AUGUST CHALLENGE DAY 16
For the Silly Season I've set myself the challenge of visiting a different art exhibition on every day of the month and blogging about it.
Sunday August 16
Exhibition: Fausto Pirandello
Place: The Estorick Collection
The children of the famous rarely achieve equivalent success in a different sphere to that of their parent. Fausto Pirandello, son of Italy’s most celebrated playwright, did. He may not have been very well known internationally but in Italy he was regarded as one of their top 20th century painters. This exhibition is a rare chance for London to see why.

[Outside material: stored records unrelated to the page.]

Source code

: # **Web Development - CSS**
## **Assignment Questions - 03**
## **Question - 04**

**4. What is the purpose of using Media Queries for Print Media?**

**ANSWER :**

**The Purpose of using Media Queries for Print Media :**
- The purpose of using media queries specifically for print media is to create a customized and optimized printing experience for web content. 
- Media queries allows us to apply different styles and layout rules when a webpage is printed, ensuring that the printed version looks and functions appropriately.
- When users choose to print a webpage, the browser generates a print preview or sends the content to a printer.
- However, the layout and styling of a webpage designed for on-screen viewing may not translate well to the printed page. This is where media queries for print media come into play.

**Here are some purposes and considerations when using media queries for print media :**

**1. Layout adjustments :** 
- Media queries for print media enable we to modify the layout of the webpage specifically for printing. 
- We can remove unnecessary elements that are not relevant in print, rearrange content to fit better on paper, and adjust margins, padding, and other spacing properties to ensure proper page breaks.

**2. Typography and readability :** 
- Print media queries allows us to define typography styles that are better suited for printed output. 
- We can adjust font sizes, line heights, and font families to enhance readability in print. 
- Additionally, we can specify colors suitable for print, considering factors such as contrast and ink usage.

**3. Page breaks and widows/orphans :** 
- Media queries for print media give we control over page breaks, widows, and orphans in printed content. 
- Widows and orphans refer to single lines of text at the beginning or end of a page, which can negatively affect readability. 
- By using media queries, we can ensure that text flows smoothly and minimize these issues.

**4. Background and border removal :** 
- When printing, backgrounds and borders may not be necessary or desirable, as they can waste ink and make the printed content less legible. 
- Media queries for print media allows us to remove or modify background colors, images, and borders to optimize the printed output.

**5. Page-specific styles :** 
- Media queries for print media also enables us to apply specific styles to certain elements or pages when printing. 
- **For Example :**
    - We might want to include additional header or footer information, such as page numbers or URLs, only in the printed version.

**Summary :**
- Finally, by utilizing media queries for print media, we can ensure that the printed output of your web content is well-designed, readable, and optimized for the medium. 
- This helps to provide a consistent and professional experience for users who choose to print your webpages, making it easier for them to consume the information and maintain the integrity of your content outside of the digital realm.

Antonio (the artist's son) 1944
It’s a concise survey of a long working life, from the 1920s to the 1960s. Pirandello’s early paintings show his indifference to the stand-out Italian art movements of his time – he owed nothing to the futurists, and little to de Chirico, though he knew him and claimed him as an inspiration. A residence in Paris in the late 1920s brought Pirandello into contact with cubism and surrealism, and these marked his work but only to a limited extent. Back in Rome he associated with other artists of his own generation, who formed a loose Roman school. But for the most part Pirandello went his own way.
Nude 1928
He was born in Sicily and I wonder if this is a clue to the general earthiness of many of these paintings. In his female nude studies of the 1920s and 1930s flesh has the colour of red earth, and the body is seen without illusion or idealization. The catalogue claims him as a precursor of Lucien Freud’s vulgarised flesh, but I see these nudes as reflecting the peasant life of Sicily in that period, with its sexual energy and mythological associations. I remember D. H. Lawrence expanding on this in his book Sea and Sardinia.
Composition1928
Many of Pirandello’s work carry obscure meanings, as if drawing on his unconscious as well as his conscious mind. There are disappearing limbs, items out of time, errant details.
Reversed figure 1953
Pirandello’s post-war painting is brighter. He continued to paint the nude, often in groups of bathers, presumably following Cezanne and Picasso. But Pirandello was really his own man and I hugely enjoyed the energy and quirkiness of his paintings.